:: Records shown ::

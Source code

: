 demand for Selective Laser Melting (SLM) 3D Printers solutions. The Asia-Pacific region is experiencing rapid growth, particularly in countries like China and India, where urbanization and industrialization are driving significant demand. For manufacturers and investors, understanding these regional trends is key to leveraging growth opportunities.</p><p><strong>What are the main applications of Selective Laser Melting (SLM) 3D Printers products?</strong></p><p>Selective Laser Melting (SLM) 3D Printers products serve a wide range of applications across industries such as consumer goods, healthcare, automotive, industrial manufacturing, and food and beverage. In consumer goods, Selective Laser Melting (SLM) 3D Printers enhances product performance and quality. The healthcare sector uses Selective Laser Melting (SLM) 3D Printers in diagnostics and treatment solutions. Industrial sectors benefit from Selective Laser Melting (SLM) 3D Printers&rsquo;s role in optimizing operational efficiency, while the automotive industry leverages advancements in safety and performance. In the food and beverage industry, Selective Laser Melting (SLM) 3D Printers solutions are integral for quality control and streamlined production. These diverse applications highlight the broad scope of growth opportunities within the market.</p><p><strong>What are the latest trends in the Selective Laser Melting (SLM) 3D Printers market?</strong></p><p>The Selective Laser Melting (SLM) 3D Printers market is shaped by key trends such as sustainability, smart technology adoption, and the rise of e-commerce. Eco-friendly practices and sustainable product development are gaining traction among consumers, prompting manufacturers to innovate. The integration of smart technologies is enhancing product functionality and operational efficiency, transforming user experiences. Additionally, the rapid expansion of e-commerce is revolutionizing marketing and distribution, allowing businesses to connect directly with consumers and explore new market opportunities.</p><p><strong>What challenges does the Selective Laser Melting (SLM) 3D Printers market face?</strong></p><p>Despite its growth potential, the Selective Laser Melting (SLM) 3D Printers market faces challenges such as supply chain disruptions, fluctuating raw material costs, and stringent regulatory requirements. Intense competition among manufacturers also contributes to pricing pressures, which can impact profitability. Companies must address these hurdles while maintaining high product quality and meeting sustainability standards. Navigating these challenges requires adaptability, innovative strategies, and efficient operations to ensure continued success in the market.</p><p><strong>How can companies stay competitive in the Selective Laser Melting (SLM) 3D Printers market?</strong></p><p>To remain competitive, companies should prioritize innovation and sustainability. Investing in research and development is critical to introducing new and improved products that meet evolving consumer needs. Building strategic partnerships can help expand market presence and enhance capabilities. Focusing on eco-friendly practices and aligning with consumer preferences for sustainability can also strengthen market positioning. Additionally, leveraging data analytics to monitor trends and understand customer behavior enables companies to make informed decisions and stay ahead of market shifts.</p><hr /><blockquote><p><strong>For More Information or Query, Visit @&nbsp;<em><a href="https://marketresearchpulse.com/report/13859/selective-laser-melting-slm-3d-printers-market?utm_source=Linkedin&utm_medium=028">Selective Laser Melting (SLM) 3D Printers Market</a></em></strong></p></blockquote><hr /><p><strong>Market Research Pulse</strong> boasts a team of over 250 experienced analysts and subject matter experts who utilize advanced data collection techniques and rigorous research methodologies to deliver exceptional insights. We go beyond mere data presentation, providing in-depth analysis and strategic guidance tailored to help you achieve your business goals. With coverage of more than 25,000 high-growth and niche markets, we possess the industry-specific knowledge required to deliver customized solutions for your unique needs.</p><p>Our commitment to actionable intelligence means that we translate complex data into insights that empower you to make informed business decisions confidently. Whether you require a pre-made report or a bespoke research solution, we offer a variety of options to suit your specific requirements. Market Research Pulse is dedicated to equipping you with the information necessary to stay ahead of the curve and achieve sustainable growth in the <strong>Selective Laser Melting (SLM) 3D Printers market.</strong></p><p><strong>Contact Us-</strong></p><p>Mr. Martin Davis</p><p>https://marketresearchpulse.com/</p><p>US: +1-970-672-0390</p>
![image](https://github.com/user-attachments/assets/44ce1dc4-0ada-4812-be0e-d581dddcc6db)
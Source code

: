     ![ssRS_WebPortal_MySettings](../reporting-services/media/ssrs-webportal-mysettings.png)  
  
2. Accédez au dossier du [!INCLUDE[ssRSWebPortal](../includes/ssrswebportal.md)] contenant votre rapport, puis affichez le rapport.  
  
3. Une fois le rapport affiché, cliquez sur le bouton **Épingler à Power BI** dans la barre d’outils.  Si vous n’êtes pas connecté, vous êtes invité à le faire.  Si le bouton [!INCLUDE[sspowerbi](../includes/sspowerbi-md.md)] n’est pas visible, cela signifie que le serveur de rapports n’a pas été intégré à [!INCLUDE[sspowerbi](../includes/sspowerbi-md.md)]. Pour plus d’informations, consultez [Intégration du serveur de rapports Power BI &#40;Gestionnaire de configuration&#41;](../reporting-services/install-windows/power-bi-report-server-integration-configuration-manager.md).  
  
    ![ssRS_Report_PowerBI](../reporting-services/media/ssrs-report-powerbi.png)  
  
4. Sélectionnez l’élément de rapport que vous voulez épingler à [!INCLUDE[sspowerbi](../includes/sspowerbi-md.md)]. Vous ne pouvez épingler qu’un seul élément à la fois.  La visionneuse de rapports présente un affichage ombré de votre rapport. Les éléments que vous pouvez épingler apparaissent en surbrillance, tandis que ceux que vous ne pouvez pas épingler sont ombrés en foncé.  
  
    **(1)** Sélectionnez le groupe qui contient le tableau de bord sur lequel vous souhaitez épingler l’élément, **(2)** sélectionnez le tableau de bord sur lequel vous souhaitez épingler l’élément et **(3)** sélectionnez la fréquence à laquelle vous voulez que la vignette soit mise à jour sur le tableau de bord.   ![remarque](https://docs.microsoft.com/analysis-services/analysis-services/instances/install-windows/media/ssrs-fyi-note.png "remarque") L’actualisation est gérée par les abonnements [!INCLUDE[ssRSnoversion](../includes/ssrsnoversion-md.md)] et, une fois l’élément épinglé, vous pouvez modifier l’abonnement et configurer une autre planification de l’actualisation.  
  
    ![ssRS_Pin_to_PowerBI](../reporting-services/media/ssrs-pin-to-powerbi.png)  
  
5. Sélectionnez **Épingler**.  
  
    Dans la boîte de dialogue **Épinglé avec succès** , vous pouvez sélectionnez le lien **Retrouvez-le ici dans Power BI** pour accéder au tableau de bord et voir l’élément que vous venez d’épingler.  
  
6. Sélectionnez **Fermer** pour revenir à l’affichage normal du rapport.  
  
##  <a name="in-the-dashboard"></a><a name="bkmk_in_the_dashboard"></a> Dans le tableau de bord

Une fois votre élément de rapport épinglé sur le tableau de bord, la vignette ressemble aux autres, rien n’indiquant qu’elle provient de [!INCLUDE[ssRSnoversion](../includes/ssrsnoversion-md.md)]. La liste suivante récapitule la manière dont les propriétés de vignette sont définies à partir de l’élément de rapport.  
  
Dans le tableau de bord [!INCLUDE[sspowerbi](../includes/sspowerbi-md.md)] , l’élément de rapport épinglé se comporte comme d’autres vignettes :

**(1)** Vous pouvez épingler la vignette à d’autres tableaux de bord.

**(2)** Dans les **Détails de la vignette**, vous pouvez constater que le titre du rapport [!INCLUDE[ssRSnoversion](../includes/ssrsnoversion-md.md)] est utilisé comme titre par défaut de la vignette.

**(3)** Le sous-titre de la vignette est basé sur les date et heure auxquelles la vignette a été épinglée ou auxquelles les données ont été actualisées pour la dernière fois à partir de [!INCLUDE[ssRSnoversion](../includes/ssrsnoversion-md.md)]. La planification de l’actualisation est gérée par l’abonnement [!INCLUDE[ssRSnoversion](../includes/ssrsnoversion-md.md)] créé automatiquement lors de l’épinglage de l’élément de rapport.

:::

— Your assignment —
After reading the records above, transcribe them verbatim.

— Result for this task —
Source code

: demand for Selective Laser Melting (SLM) 3D Printers solutions. The Asia-Pacific region is experiencing rapid growth, particularly in countries like China and India, where urbanization and industrialization are driving significant demand. For manufacturers and investors, understanding these regional trends is key to leveraging growth opportunities.</p><p><strong>What are the main applications of Selective Laser Melting (SLM) 3D Printers products?</strong></p><p>Selective Laser Melting (SLM) 3D Printers products serve a wide range of applications across industries such as consumer goods, healthcare, automotive, industrial manufacturing, and food and beverage. In consumer goods, Selective Laser Melting (SLM) 3D Printers enhances product performance and quality. The healthcare sector uses Selective Laser Melting (SLM) 3D Printers in diagnostics and treatment solutions. Industrial sectors benefit from Selective Laser Melting (SLM) 3D Printers&rsquo;s role in optimizing operational efficiency, while the automotive industry leverages advancements in safety and performance. In the food and beverage industry, Selective Laser Melting (SLM) 3D Printers solutions are integral for quality control and streamlined production. These diverse applications highlight the broad scope of growth opportunities within the market.</p><p><strong>What are the latest trends in the Selective Laser Melting (SLM) 3D Printers market?</strong></p><p>The Selective Laser Melting (SLM) 3D Printers market is shaped by key trends such as sustainability, smart technology adoption, and the rise of e-commerce. Eco-friendly practices and sustainable product development are gaining traction among consumers, prompting manufacturers to innovate. The integration of smart technologies is enhancing product functionality and operational efficiency, transforming user experiences. Additionally, the rapid expansion of e-commerce is revolutionizing marketing and distribution, allowing businesses to connect directly with consumers and explore new market opportunities.</p><p><strong>What challenges does the Selective Laser Melting (SLM) 3D Printers market face?</strong></p><p>Despite its growth potential, the Selective Laser Melting (SLM) 3D Printers market faces challenges such as supply chain disruptions, fluctuating raw material costs, and stringent regulatory requirements. Intense competition among manufacturers also contributes to pricing pressures, which can impact profitability. Companies must address these hurdles while maintaining high product quality and meeting sustainability standards. Navigating these challenges requires adaptability, innovative strategies, and efficient operations to ensure continued success in the market.</p><p><strong>How can companies stay competitive in the Selective Laser Melting (SLM) 3D Printers market?</strong></p><p>To remain competitive, companies should prioritize innovation and sustainability. Investing in research and development is critical to introducing new and improved products that meet evolving consumer needs. Building strategic partnerships can help expand market presence and enhance capabilities. Focusing on eco-friendly practices and aligning with consumer preferences for sustainability can also strengthen market positioning. Additionally, leveraging data analytics to monitor trends and understand customer behavior enables companies to make informed decisions and stay ahead of market shifts.</p><hr /><blockquote><p><strong>For More Information or Query, Visit @&nbsp;<em><a href="https://marketresearchpulse.com/report/13859/selective-laser-melting-slm-3d-printers-market?utm_source=Linkedin&utm_medium=028">Selective Laser Melting (SLM) 3D Printers Market</a></em></strong></p></blockquote><hr /><p><strong>Market Research Pulse</strong> boasts a team of over 250 experienced analysts and subject matter experts who utilize advanced data collection techniques and rigorous research methodologies to deliver exceptional insights. We go beyond mere data presentation, providing in-depth analysis and strategic guidance tailored to help you achieve your business goals. With coverage of more than 25,000 high-growth and niche markets, we possess the industry-specific knowledge required to deliver customized solutions for your unique needs.</p><p>Our commitment to actionable intelligence means that we translate complex data into insights that empower you to make informed business decisions confidently. Whether you require a pre-made report or a bespoke research solution, we offer a variety of options to suit your specific requirements. Market Research Pulse is dedicated to equipping you with the information necessary to stay ahead of the curve and achieve sustainable growth in the <strong>Selective Laser Melting (SLM) 3D Printers market.</strong></p><p><strong>Contact Us-</strong></p><p>Mr. Martin Davis</p><p>https://marketresearchpulse.com/</p><p>US: +1-970-672-0390</p>
![image](https://github.com/user-attachments/assets/44ce1dc4-0ada-4812-be0e-d581dddcc6db)
Source code

:     ![ssRS_WebPortal_MySettings](../reporting-services/media/ssrs-webportal-mysettings.png)  
  
2. Accédez au dossier du [!INCLUDE[ssRSWebPortal](../includes/ssrswebportal.md)] contenant votre rapport, puis affichez le rapport.  
  
3. Une fois le rapport affiché, cliquez sur le bouton **Épingler à Power BI** dans la barre d’outils.  Si vous n’êtes pas connecté, vous êtes invité à le faire.  Si le bouton [!INCLUDE[sspowerbi](../includes/sspowerbi-md.md)] n’est pas visible, cela signifie que le serveur de rapports n’a pas été intégré à [!INCLUDE[sspowerbi](../includes/sspowerbi-md.md)]. Pour plus d’informations, consultez [Intégration du serveur de rapports Power BI &#40;Gestionnaire de configuration&#41;](../reporting-services/install-windows/power-bi-report-server-integration-configuration-manager.md).  
  
    ![ssRS_Report_PowerBI](../reporting-services/media/ssrs-report-powerbi.png)  
  
4. Sélectionnez l’élément de rapport que vous voulez épingler à [!INCLUDE[sspowerbi](../includes/sspowerbi-md.md)]. Vous ne pouvez épingler qu’un seul élément à la fois.  La visionneuse de rapports présente un affichage ombré de votre rapport. Les éléments que vous pouvez épingler apparaissent en surbrillance, tandis que ceux que vous ne pouvez pas épingler sont ombrés en foncé.  
  
    **(1)** Sélectionnez le groupe qui contient le tableau de bord sur lequel vous souhaitez épingler l’élément, **(2)** sélectionnez le tableau de bord sur lequel vous souhaitez épingler l’élément et **(3)** sélectionnez la fréquence à laquelle vous voulez que la vignette soit mise à jour sur le tableau de bord.   ![remarque](https://docs.microsoft.com/analysis-services/analysis-services/instances/install-windows/media/ssrs-fyi-note.png "remarque") L’actualisation est gérée par les abonnements [!INCLUDE[ssRSnoversion](../includes/ssrsnoversion-md.md)] et, une fois l’élément épinglé, vous pouvez modifier l’abonnement et configurer une autre planification de l’actualisation.  
  
    ![ssRS_Pin_to_PowerBI](../reporting-services/media/ssrs-pin-to-powerbi.png)  
  
5. Sélectionnez **Épingler**.  
  
    Dans la boîte de dialogue **Épinglé avec succès** , vous pouvez sélectionnez le lien **Retrouvez-le ici dans Power BI** pour accéder au tableau de bord et voir l’élément que vous venez d’épingler.  
  
6. Sélectionnez **Fermer** pour revenir à l’affichage normal du rapport.  
  
##  <a name="in-the-dashboard"></a><a name="bkmk_in_the_dashboard"></a> Dans le tableau de bord

Une fois votre élément de rapport épinglé sur le tableau de bord, la vignette ressemble aux autres, rien n’indiquant qu’elle provient de [!INCLUDE[ssRSnoversion](../includes/ssrsnoversion-md.md)]. La liste suivante récapitule la manière dont les propriétés de vignette sont définies à partir de l’élément de rapport.  
  
Dans le tableau de bord [!INCLUDE[sspowerbi](../includes/sspowerbi-md.md)] , l’élément de rapport épinglé se comporte comme d’autres vignettes :

**(1)** Vous pouvez épingler la vignette à d’autres tableaux de bord.

**(2)** Dans les **Détails de la vignette**, vous pouvez constater que le titre du rapport [!INCLUDE[ssRSnoversion](../includes/ssrsnoversion-md.md)] est utilisé comme titre par défaut de la vignette.

**(3)** Le sous-titre de la vignette est basé sur les date et heure auxquelles la vignette a été épinglée ou auxquelles les données ont été actualisées pour la dernière fois à partir de [!INCLUDE[ssRSnoversion](../includes/ssrsnoversion-md.md)]. La planification de l’actualisation est gérée par l’abonnement [!INCLUDE[ssRSnoversion](../includes/ssrsnoversion-md.md)] créé automatiquement lors de l’épinglage de l’élément de rapport.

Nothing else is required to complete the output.